I have been looking at a Autocrusie Sportstar dose anybody know if they are well made and are there any problems with them at all.
I think they are now owned by the swift group is this correct.

Mike


----------



## Guest (Oct 5, 2009)

To answer your questions in reverse order. Yes Autocruise have been owned by Swift group for about two years. They were essentially bust when Peter Smith of Swift stepped in and bought the company just before the NEC show of 2007.

As I understand it Autocruise generally had a good reputation for quality, but were let down by occasional lapses. Before being bought (prior to Swift) by a private venture group, they were guilty of trying to always please their customers and in doing so complicating the model range. e.g. The Autocruise and the Pioneer ranges were almost indistinguishable from each other, hence they had lots of unnecessary costs built in. Different mouldings which essentially did the same job. 

Some economies were brought in when Swift bought the comapny (Dropping the Pioneer range), the switch from Peugeot to Fiat base vehicles, and no doubt others too. Swift attract a lot of sales , so any problems they have seem to get more attention than maybe other manufacturers do. They are however members of this forum and generally respond quicker than many of their competitors. 

I have a 2003 Autocruise and I am delighted with it. 

Tco


----------



## grumpyman (Sep 24, 2006)

I have a 2006 Autocruise Pioneer Renoir good quality apart from the Peugeot Van part. :wink:


----------



## Steamdrivenandy (Jun 18, 2007)

Mike

Autocruise are indeed part of the Swift Group and have been for 2or 3 years now.

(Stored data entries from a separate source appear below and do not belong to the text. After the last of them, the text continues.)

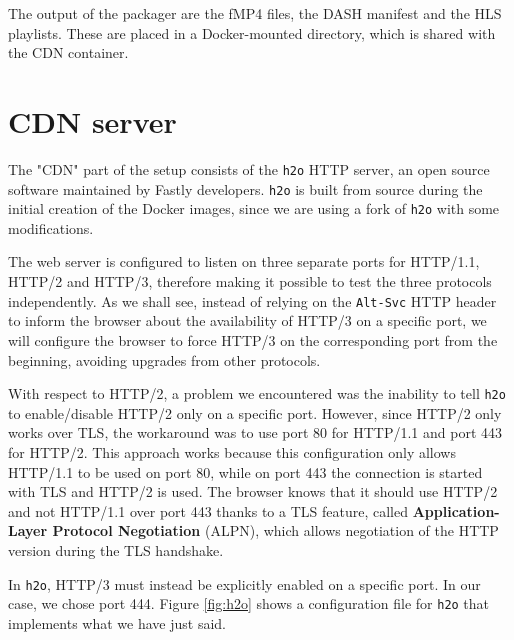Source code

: The output of the packager are the fMP4 files, the DASH manifest and the HLS playlists. These are placed in a Docker-mounted directory, which is shared with the CDN container.

\section{CDN server}
\label{sec:testbed/cdn}

The "CDN" part of the setup consists of the \texttt{h2o} HTTP server, an open source software maintained by Fastly developers. \texttt{h2o} is built from source during the initial creation of the Docker images, since we are using a fork of \texttt{h2o} with some modifications.

The web server is configured to listen on three separate ports for HTTP/1.1, HTTP/2 and HTTP/3, therefore making it possible to test the three protocols independently. As we shall see, instead of relying on the \texttt{Alt-Svc} HTTP header to inform the browser about the availability of HTTP/3 on a specific port, we will configure the browser to force HTTP/3 on the corresponding port from the beginning, avoiding upgrades from other protocols.

With respect to HTTP/2, a problem we encountered was the inability to tell \texttt{h2o} to enable/disable HTTP/2 only on a specific port. However, since HTTP/2 only works over TLS, the workaround was to use port 80 for HTTP/1.1 and port 443 for HTTP/2. This approach works because this configuration only allows HTTP/1.1 to be used on port 80, while on port 443 the connection is started with TLS and HTTP/2 is used. The browser knows that it should use HTTP/2 and not HTTP/1.1 over port 443 thanks to a TLS feature, called \textbf{Application-Layer Protocol Negotiation} (ALPN), which allows negotiation of the HTTP version during the TLS handshake.

In \texttt{h2o}, HTTP/3 must instead be explicitly enabled on a specific port. In our case, we chose port 444. Figure \ref{fig:h2o} shows a configuration file for \texttt{h2o} that implements what we have just said.


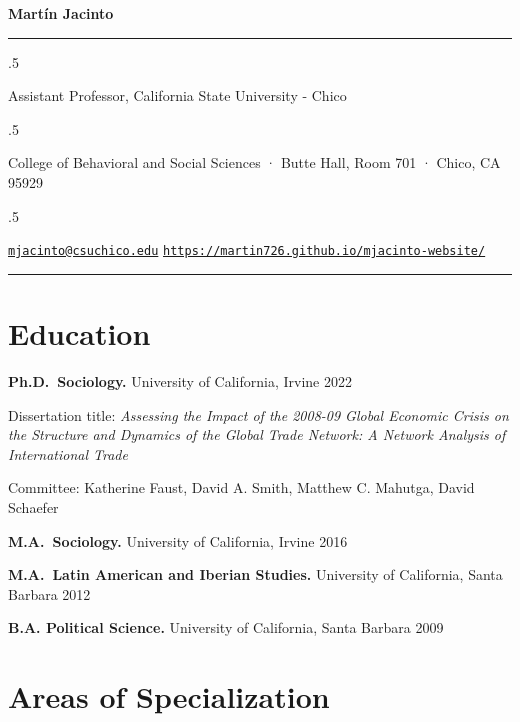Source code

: \documentclass[10pt,]{article}
\renewenvironment{itemize}{
  \begin{list}{}{
    \setlength{\leftmargin}{1.5em}
  }
}{
  \end{list}
}
\begin{document}
\centerline{\huge \bf Martín Jacinto}

\vspace{2 mm}

\hrule

\vspace{2 mm}

\moveleft.5\hoffset\centerline{Assistant Professor, California State
University - Chico}
\moveleft.5\hoffset\centerline{College of Behavioral and Social Sciences
· Butte Hall, Room 701 · Chico, CA 95929}
\moveleft.5\hoffset\centerline{ \faEnvelopeO \hspace{1 mm} \href{mailto:}{\tt \href{mailto:mjacinto@csuchico.edu}{\nolinkurl{mjacinto@csuchico.edu}}} \hspace{1 mm}      \faGlobe \hspace{1 mm} \href{http://\url{https://martin726.github.io/mjacinto-website/}}{\tt \url{https://martin726.github.io/mjacinto-website/}}   } 

\vspace{2 mm}

\hrule


\hypertarget{education}{%
\section{Education}\label{education}}

\textbf{Ph.D.~Sociology.} University of California, Irvine \hfill 2022

\begin{itemize}
\item
  Dissertation title: \emph{Assessing the Impact of the 2008-09 Global
  Economic Crisis on the Structure and Dynamics of the Global Trade
  Network: A Network Analysis of International Trade}
\item
  Committee: Katherine Faust, David A. Smith, Matthew C. Mahutga, David
  Schaefer
\end{itemize}

\textbf{M.A.~Sociology.} University of California, Irvine \hfill 2016

\textbf{M.A.~Latin American and Iberian Studies.} University of
California, Santa Barbara \hfill 2012

\textbf{B.A. Political Science.} University of California, Santa Barbara
\hfill 2009

\hypertarget{areas-of-specialization}{%
\section{Areas of Specialization}\label{areas-of-specialization}}
\end{document}
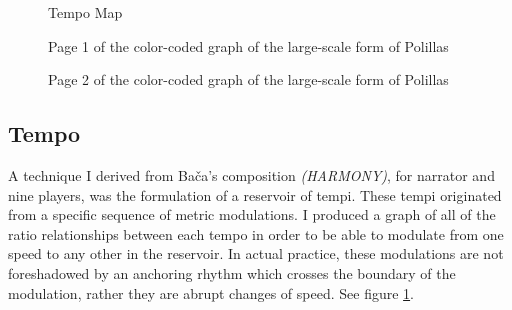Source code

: \begin{figure}[p]
{{
}
}
    \caption{Tempo Map}
    \label{fig:apolillas-tempo}
\end{figure}

\begin{figure}[p]
\centering
    \caption{Page 1 of the color-coded graph of the large-scale form of Polillas}
    \label{fig:Polillas-graph-1}
\end{figure}

\begin{figure}[p]
\centering
    \caption{Page 2 of the color-coded graph of the large-scale form of Polillas}
    \label{fig:Polillas-graph-2}
\end{figure}

\subsection{Tempo}

A technique I derived from Bača's composition \textit{(HARMONY)}, for narrator and nine players, was the formulation of a reservoir of tempi. These tempi originated from a specific sequence of metric modulations. I produced a graph of all of the ratio relationships between each tempo in order to be able to modulate from one speed to any other in the reservoir. In actual practice, these modulations are not foreshadowed by an anchoring rhythm which crosses the boundary of the modulation, rather they are abrupt changes of speed. See figure \ref{fig:apolillas-tempo}.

The Sportstar is the only UK produced version of the 'Van' layout that's very popular across Europe, with front half dinette, mid kitchen and bathroom and raised rear transverse double bed with large garage underneath. Think original Hymer Van, Knaus Van, Hobbyvan, Burstner Travel Van and our own Adria Compact etc.

Autocruise added their own twist by making the double bed slide into a single, freeing additional worktop for the kitchen. I don't know how well it's sold although it's survived the cull of models by Autocruise for next year.

Non Autocruise salesmen have told me that some people are put off by having to fiddle with the beds as they really want fixed. It's also been mentioned that the size of the garage is compromised by the additional interior space provided by the sliding bed. The only other 'neg' I've heard is that it's difficult to access the bathroom when the ladder to the bed is in place. Not something you'd want to fiddle about with in the middle of the night.

There are some models with the same general layout that don't use a ladder for bed access. Some have steps that pull out from the underbed bulkhead and our Adria has two built in steps plus a lit aluminium pole as a hand rail which doubles as a support for the TV arm. It's known as the pole dancing van :lol: but works a treat and illuminates the steps in the dark.

HTH

SDA


----------



## greenasthegrass (Oct 27, 2007)

ooh you aint seen a pole till you've seen SDA's pole! its the mutts nutts!

Greenie :lol:


----------



## mgw (Mar 27, 2007)

Thanks for that I do not think it would be a pretty sight me pole dancing in the middle of the night the thought has put her indoors of her super lol


----------



## Steamdrivenandy (Jun 18, 2007)

Hi Greens haven't heard from thee for aeons, you still Deadlegging about the place?

We'm now down on edge of Black Country, still emptying boxes and fitting mirrors and pictures t'wall.

SDA


----------



## greenasthegrass (Oct 27, 2007)

spoke to you not so long ago - did you leave your memory up here still? have sent you PM just to make sure its you still you being transplanted from good ol' yarkshire like!

Greenie :lol:


----------